### [Work order]
Search the material below for the string "threadFactory" and list each line that holds it.
#### Task material
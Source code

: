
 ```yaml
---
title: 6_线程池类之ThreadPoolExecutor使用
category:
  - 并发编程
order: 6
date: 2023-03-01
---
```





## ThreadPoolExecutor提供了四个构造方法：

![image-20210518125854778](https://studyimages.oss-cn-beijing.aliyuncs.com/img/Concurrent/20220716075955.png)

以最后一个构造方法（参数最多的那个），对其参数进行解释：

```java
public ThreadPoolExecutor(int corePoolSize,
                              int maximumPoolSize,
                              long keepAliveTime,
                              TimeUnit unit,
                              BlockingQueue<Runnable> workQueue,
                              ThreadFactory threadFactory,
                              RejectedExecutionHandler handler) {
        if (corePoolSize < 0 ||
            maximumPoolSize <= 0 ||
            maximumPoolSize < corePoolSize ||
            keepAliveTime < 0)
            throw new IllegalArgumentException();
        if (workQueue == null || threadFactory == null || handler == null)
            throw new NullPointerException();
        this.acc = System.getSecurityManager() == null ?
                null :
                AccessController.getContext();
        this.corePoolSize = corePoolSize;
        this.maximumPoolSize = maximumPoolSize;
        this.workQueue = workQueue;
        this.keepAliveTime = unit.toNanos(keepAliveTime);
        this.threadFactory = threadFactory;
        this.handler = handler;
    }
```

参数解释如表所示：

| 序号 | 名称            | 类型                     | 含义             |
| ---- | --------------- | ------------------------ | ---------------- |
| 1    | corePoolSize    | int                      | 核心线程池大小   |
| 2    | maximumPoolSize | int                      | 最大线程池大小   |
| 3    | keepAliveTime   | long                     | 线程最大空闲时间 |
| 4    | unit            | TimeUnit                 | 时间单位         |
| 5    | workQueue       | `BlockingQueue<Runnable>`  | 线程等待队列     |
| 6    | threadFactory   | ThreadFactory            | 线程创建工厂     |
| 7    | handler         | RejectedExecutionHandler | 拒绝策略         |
########
#### Task material
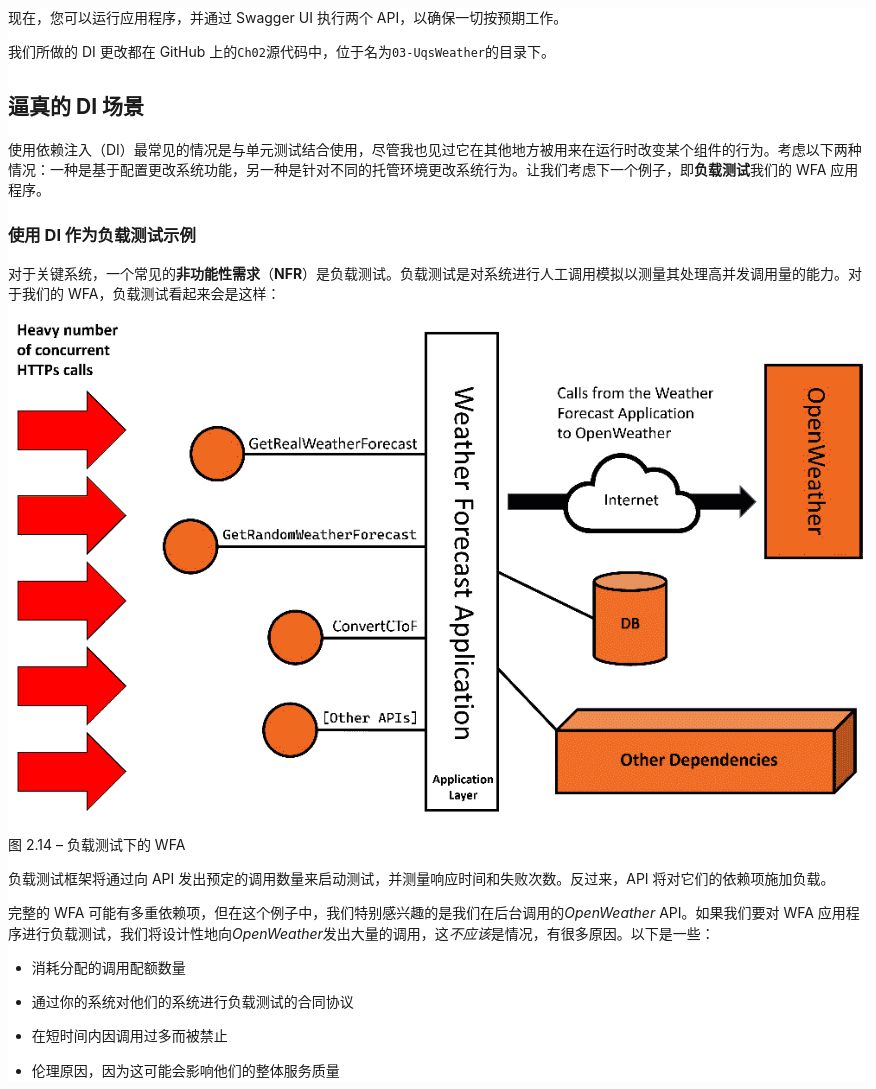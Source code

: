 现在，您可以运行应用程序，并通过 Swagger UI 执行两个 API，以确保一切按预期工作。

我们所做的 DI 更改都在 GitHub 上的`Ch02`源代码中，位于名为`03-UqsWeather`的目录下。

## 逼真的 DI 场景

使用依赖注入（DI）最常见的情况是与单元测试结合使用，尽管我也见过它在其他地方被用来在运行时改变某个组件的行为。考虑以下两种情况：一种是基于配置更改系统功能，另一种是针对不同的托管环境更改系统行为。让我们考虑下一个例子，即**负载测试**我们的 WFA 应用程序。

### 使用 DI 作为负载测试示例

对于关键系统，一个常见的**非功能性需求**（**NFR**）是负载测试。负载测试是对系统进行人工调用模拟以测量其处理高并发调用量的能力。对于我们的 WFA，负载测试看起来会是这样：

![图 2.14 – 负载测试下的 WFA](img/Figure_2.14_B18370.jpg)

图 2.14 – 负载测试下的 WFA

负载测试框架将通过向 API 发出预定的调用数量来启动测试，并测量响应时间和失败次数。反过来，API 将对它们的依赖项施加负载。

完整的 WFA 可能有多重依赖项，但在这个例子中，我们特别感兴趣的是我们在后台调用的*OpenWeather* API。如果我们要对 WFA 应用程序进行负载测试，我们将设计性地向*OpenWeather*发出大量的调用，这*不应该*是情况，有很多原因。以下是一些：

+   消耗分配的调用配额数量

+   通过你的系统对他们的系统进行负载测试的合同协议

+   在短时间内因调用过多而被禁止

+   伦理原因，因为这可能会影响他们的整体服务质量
########
### [Exercise result]
                              ThreadFactory threadFactory,
        if (workQueue == null || threadFactory == null || handler == null)
        this.threadFactory = threadFactory;
| 6    | threadFactory   | ThreadFactory            | 线程创建工厂     |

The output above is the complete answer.